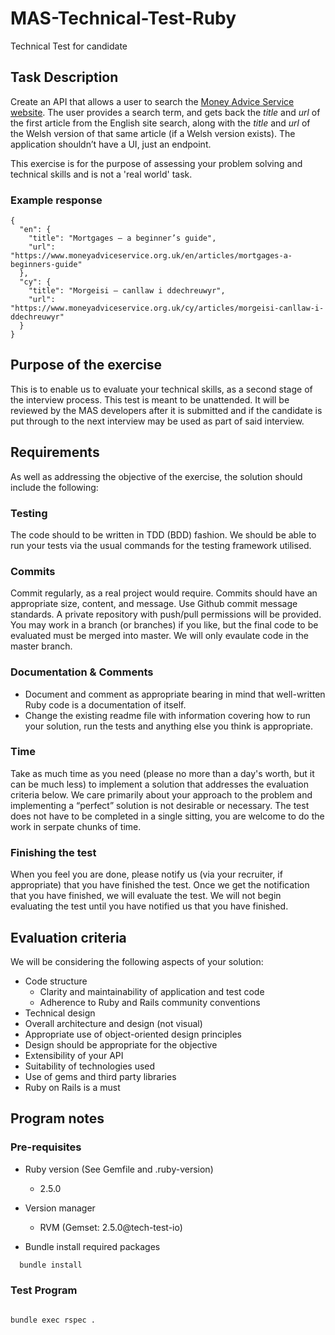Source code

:# MAS-Technical-Test-Ruby

Technical Test for candidate

## Task Description

Create an API that allows a user to search the [Money Advice Service website](https://www.moneyadviceservice.org.uk/en).
The user provides a search term, and gets back the _title_ and _url_ of the first article from the English site search, along with the _title_ and _url_ of the Welsh version of that same article (if a Welsh version exists).
The application shouldn’t have a UI, just an endpoint.

This exercise is for the purpose of assessing your problem solving and technical skills and is not a 'real world' task.

### Example response

```
{
  "en": {
    "title": "Mortgages – a beginner’s guide",
    "url": "https://www.moneyadviceservice.org.uk/en/articles/mortgages-a-beginners-guide"
  },
  "cy": {
    "title": "Morgeisi – canllaw i ddechreuwyr",
    "url": "https://www.moneyadviceservice.org.uk/cy/articles/morgeisi-canllaw-i-ddechreuwyr"
  }
}
```

## Purpose of the exercise

This is to enable us to evaluate your technical skills, as a second stage of the interview process. This test is meant to be unattended. It will be reviewed by the MAS developers after it is submitted and if the candidate is put through to the next interview may be used as part of said interview.

## Requirements

As well as addressing the objective of the exercise, the solution should include the following:

### Testing

The code should to be written in TDD (BDD) fashion. We should be able to run your tests via the usual commands for the testing framework utilised.

### Commits

Commit regularly, as a real project would require. Commits should have an appropriate size, content, and message. Use Github commit message standards. A private repository with push/pull permissions will be provided.  You may work in a branch (or branches) if you like, but the final code to be evaluated
must be merged into master.  We will only evaulate code in the master branch.

### Documentation & Comments

* Document and comment as appropriate bearing in mind that well-written Ruby code is a documentation of itself.  
* Change the existing readme file with information covering how to run your solution, run the tests and anything else you think is appropriate.

### Time

Take as much time as you need (please no more than a day's worth, but it can be much less) to implement a solution that addresses the evaluation criteria below. We care primarily about your approach to the problem and implementing a “perfect” solution is not desirable or necessary.  The test does not have to be completed in a single sitting, you are welcome to do the work in serpate chunks of time.

### Finishing the test

When you feel you are done, please notify us (via your recruiter, if appropriate) that you have finished the test.  Once we get the notification that you have finished, we will evaluate the test.  We will not begin evaluating the test until you have notified us that you have finished.

## Evaluation criteria

We will be considering the following aspects of your solution:

* Code structure
  * Clarity and maintainability of application and test code
  * Adherence to Ruby and Rails community conventions
* Technical design
* Overall architecture and design (not visual)
* Appropriate use of object-oriented design principles
* Design should be appropriate for the objective
* Extensibility of your API
* Suitability of technologies used
* Use of gems and third party libraries
* Ruby on Rails is a must

## Program notes

### Pre-requisites

- Ruby version (See Gemfile and .ruby-version)
  - 2.5.0
- Version manager
  - RVM (Gemset: 2.5.0@tech-test-io)

- Bundle install required packages

```bash
  bundle install
```

### Test Program


```bash

bundle exec rspec .

```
========
Exercise objective: Begin with the first line of the records and repeat every line up to the one with "This is to enable", counting that line too. Pictures are not part of the copy.

Exercise answer:
Source code

:# MAS-Technical-Test-Ruby

Technical Test for candidate

## Task Description

Create an API that allows a user to search the [Money Advice Service website](https://www.moneyadviceservice.org.uk/en).
The user provides a search term, and gets back the _title_ and _url_ of the first article from the English site search, along with the _title_ and _url_ of the Welsh version of that same article (if a Welsh version exists).
The application shouldn’t have a UI, just an endpoint.

This exercise is for the purpose of assessing your problem solving and technical skills and is not a 'real world' task.

### Example response

```
{
  "en": {
    "title": "Mortgages – a beginner’s guide",
    "url": "https://www.moneyadviceservice.org.uk/en/articles/mortgages-a-beginners-guide"
  },
  "cy": {
    "title": "Morgeisi – canllaw i ddechreuwyr",
    "url": "https://www.moneyadviceservice.org.uk/cy/articles/morgeisi-canllaw-i-ddechreuwyr"
  }
}
```

## Purpose of the exercise

This is to enable us to evaluate your technical skills, as a second stage of the interview process. This test is meant to be unattended. It will be reviewed by the MAS developers after it is submitted and if the candidate is put through to the next interview may be used as part of said interview.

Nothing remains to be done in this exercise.